Born in Harlem, Wildhorn moved from New York to Hollywood, Florida, at age 14. Florida’s mise en scene in the ’70s fueled his desire to transform a dalliance with soul, R&B, jazz and pop music into a lifelong pursuit. His father did not share the same enthusiasm for Wildhorn’s cover band career. Yet, Wildhorn persevered in his mantra: “Wherever the music takes me, that’s where I’m going.”

While attending University of Southern California, he serenaded renowned actor John Houseman with an idea for a show. Taking a liking to the ambitious student, Houseman agreed to produce Wildhorn’s hit musical Christopher. The production’s success attracted industry experts in Los Angeles, and he garnered his first publishing deal right out of college.

In 1988, Wildhorn’s life changed. His most notable song Where Do Broken Hearts Go immortalized by Whitney Houston sold over 50 million records. More importantly, he met Academy Award-winning songwriter Leslie Bri- cusse, who he worked with in scripting Jekyll & Hyde based on the 1886 novella by Robert Louis Stevenson.

In 1988, Wildhorn met Gregory Boyd, who ran Alley Theatre in Houston, and by 1989, they were in rehearsals for the first version of Jekyll & Hyde. Before its 1990 opening, Wildhorn signed with RCA to do the first concept recording featuring Irish tenor Colm Wilkinson, the original Jean Valjean in Les Miserables, and Star Search winner Linda Eder, who caught Wildhorn’s eye.

“You know there’s the idea that when you go to a show, you want to come out humming the melody? Well, my idea was I want people to come in humming the melodies,” he shares.

Wildhorn’s strategy paid off. In 1994, he received a call from Julie Andrews, who was with Henry Mancini and Bricusse developing the Broadway rendition of Victor/Victoria.

“Henry took ill and wasn’t able to finish the show for the theater version, and the last person in the world that they should pick was me. I hadn’t done one show yet, and everyone on the show was legendary,” he humbly recollects. “But Julie heard Linda’s first album that I had done, and the Jekyll & Hyde concept record, and said to Leslie, ‘Get Frank. Frank will write the rest of it.’ And so my first gig on Broadway was writing the 11 o’clock song Living in the Shadows.”

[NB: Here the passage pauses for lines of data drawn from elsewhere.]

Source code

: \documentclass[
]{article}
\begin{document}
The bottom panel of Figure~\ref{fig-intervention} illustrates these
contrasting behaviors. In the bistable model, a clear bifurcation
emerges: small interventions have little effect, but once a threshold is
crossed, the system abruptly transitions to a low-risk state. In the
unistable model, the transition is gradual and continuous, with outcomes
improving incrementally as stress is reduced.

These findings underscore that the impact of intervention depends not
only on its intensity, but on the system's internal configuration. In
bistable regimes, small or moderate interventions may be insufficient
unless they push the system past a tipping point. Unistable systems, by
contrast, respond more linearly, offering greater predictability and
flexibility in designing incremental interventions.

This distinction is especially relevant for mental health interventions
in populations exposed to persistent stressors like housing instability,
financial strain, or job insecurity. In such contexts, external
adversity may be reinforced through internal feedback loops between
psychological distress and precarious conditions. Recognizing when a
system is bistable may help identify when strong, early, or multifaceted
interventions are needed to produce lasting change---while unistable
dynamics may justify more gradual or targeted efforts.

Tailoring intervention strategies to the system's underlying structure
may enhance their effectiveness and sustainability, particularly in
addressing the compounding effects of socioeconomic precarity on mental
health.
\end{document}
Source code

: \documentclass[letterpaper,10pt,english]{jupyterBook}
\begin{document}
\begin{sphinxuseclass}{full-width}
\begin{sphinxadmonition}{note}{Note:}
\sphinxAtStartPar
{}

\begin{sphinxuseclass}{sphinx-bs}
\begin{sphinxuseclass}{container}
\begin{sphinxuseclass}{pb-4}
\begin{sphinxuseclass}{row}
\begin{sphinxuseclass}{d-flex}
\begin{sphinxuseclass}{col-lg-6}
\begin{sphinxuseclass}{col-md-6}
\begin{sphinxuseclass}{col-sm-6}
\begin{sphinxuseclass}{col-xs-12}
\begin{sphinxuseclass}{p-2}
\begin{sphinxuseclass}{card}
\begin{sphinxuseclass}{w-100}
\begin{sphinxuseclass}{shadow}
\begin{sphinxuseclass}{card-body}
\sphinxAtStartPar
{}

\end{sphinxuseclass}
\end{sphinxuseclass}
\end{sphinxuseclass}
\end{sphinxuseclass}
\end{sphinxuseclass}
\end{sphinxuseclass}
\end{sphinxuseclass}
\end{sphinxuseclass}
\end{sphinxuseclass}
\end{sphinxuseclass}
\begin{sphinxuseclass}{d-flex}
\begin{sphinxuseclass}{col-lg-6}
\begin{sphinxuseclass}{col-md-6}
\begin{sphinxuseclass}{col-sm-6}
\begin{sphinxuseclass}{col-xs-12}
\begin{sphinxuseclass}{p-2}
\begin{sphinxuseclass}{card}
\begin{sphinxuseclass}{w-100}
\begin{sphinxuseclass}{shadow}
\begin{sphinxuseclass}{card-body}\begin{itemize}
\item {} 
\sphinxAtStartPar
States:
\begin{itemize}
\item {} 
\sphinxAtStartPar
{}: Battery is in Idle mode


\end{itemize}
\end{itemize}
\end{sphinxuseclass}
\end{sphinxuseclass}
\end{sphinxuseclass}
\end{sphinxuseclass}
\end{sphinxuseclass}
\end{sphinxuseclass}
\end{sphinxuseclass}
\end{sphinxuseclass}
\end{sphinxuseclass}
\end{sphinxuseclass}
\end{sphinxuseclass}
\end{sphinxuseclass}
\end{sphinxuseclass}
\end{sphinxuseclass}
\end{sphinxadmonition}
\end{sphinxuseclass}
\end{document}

With audiences jubilantly imbibing his acoustic elixirs, Jekyll & Hyde was ready for Broadway in 1997, inaugurating the next stanza in Wildhorn’s career. He opened The Scarlett Pimpernel in 1997, and The Civil War in 1998. “And before you know it, I had three shows on Broadway at the same time,” he proudly claimed, being the first American in more than 20 years to do so.

By this time, he married Eder, had their son Jake and reconciled with his father. Running a division of Atlantic Records and having an episode of 60 Minutes chronicling his feat assuaged his father’s woes.

In the early 2000s, Wildhorn’s marriage to Eder was marked by a cadence, but his overseas success with Jekyll & Hyde and Dracula, the Musical expanded his attention internationally. Commissioned to do shows such as The Count of Monte Cristo and Mata Hari, among others, he was triumphant in Europe and Asia. He was the first Westerner in Japan to write songs for Takarazuka Revue’s Never Say Goodbye, a musical that connected him to his lovely bride, award-winning performing artist Yoka Wao.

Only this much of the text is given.